--- Records shown Enclosed Below ---

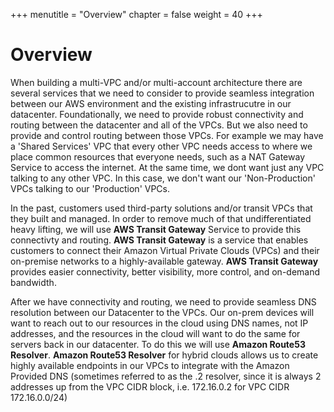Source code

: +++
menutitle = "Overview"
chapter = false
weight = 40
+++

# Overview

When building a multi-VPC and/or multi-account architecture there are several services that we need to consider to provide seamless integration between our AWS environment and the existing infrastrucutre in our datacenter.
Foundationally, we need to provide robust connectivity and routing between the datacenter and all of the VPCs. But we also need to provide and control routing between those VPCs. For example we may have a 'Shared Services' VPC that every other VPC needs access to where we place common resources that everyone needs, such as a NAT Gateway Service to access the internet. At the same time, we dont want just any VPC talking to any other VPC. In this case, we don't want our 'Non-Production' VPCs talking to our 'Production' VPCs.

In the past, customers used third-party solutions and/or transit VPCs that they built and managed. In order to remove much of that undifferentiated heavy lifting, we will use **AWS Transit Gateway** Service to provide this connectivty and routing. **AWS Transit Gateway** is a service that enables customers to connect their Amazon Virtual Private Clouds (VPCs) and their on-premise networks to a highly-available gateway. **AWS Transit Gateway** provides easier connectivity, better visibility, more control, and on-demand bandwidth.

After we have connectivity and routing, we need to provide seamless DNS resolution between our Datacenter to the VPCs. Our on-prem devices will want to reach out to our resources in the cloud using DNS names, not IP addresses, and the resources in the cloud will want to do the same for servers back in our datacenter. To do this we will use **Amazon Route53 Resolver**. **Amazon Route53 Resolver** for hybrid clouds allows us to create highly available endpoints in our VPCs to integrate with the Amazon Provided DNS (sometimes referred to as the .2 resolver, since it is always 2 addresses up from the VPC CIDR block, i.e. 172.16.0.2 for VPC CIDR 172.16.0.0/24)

--- End of Enclosed Records shown ---
--- Records shown Enclosed Below ---

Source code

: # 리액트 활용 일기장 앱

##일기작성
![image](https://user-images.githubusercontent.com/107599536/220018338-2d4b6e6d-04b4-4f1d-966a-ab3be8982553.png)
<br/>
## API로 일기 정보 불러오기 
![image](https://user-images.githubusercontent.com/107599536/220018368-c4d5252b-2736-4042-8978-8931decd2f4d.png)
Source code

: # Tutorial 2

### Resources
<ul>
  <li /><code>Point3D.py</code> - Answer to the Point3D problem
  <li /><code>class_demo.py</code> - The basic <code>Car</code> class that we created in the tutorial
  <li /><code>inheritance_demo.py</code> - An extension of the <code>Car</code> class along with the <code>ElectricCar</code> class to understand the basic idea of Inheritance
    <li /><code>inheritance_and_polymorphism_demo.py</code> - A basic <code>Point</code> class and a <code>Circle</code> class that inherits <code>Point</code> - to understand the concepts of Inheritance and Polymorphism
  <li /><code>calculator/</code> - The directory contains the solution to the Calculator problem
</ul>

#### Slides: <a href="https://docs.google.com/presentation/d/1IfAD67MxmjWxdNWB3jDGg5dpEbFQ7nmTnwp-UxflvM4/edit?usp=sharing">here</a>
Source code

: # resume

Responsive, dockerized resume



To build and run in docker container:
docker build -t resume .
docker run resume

--- End of Enclosed Records shown ---

Task: In the listing above, locate the line with "Responsive, dockerized resume" and the line with "docker run resume", then extract exactly those lines and every line between them, and nothing more.

Exercise result:
Responsive, dockerized resume



To build and run in docker container:
docker build -t resume .
docker run resume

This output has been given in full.